Only a number is expected here: the count of lines in the data that contain "oportunidades".
BEGIN Extracted information
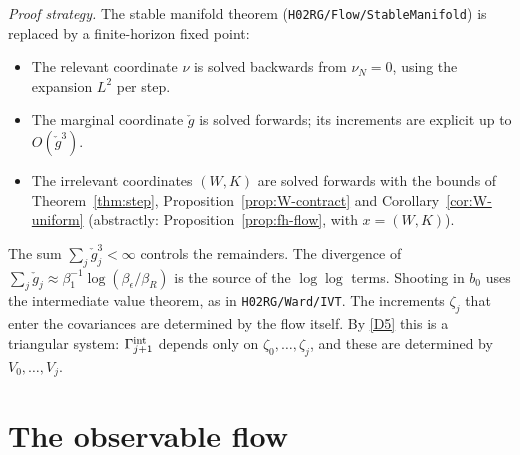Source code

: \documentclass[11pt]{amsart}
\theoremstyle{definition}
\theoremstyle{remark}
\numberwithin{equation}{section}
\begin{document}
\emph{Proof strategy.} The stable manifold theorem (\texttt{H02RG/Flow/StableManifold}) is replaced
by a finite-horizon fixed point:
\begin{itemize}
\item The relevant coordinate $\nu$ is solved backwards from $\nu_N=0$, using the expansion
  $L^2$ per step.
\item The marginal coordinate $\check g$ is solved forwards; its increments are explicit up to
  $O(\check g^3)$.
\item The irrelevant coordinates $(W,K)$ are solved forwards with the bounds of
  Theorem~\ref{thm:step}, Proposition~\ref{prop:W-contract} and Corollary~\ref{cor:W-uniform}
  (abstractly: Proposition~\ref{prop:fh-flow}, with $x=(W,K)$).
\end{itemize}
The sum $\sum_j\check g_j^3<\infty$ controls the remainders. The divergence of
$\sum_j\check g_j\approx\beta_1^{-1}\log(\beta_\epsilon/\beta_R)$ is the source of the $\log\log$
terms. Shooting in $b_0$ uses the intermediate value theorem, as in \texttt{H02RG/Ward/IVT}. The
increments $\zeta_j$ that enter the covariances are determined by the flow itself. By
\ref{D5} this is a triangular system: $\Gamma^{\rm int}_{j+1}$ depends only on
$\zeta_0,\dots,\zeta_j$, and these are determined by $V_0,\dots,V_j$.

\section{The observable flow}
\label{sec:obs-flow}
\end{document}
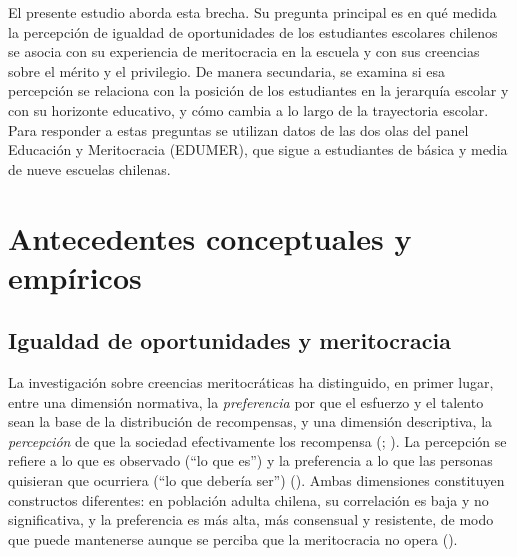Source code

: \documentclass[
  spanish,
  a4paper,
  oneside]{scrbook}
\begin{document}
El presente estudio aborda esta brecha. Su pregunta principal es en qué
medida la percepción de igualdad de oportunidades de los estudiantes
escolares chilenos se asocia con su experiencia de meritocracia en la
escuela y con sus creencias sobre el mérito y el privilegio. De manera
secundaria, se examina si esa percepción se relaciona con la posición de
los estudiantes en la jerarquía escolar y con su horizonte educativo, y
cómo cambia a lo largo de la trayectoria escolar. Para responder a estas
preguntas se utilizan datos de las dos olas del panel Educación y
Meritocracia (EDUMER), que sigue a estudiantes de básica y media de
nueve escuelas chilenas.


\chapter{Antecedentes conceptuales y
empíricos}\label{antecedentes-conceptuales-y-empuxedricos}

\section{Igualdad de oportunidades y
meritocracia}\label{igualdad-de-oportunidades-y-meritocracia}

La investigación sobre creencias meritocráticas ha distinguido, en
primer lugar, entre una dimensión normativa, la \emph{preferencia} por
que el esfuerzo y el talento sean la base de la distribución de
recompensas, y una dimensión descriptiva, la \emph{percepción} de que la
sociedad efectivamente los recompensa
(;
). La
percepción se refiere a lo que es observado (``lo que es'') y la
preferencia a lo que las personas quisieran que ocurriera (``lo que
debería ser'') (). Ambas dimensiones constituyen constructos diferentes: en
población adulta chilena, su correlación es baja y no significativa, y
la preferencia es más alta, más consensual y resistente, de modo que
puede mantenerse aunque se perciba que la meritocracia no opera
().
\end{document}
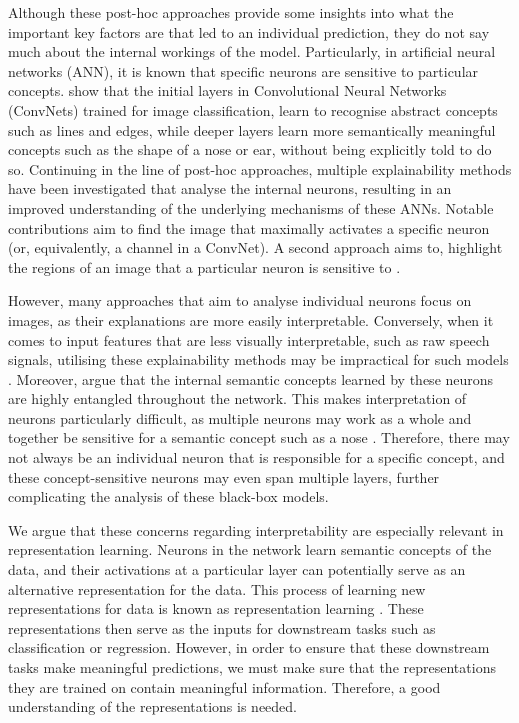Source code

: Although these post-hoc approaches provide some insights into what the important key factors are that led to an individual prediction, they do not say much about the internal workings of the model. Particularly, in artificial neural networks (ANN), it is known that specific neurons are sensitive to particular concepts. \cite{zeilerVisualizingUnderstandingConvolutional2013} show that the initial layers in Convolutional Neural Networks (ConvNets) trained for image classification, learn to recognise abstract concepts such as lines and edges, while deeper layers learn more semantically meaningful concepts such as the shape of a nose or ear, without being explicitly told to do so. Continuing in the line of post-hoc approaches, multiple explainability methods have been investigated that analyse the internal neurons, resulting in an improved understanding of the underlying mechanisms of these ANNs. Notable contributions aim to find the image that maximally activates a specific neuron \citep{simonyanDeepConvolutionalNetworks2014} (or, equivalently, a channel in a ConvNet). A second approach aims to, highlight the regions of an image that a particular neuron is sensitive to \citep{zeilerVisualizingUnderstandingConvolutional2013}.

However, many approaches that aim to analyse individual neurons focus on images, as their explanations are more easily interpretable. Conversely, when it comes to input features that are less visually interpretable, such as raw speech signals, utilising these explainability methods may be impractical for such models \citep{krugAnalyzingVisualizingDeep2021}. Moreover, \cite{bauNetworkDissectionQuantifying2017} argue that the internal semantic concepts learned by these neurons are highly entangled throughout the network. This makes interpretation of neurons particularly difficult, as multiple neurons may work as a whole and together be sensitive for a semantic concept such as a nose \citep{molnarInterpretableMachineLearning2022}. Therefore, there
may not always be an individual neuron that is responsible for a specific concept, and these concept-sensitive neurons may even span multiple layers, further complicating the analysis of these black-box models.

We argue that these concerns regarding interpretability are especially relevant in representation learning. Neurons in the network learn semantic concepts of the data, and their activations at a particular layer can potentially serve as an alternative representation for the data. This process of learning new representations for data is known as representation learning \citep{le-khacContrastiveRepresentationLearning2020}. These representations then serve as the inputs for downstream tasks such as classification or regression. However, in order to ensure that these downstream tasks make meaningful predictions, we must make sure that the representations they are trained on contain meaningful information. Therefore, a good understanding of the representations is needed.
END Extracted information
== Response ==
3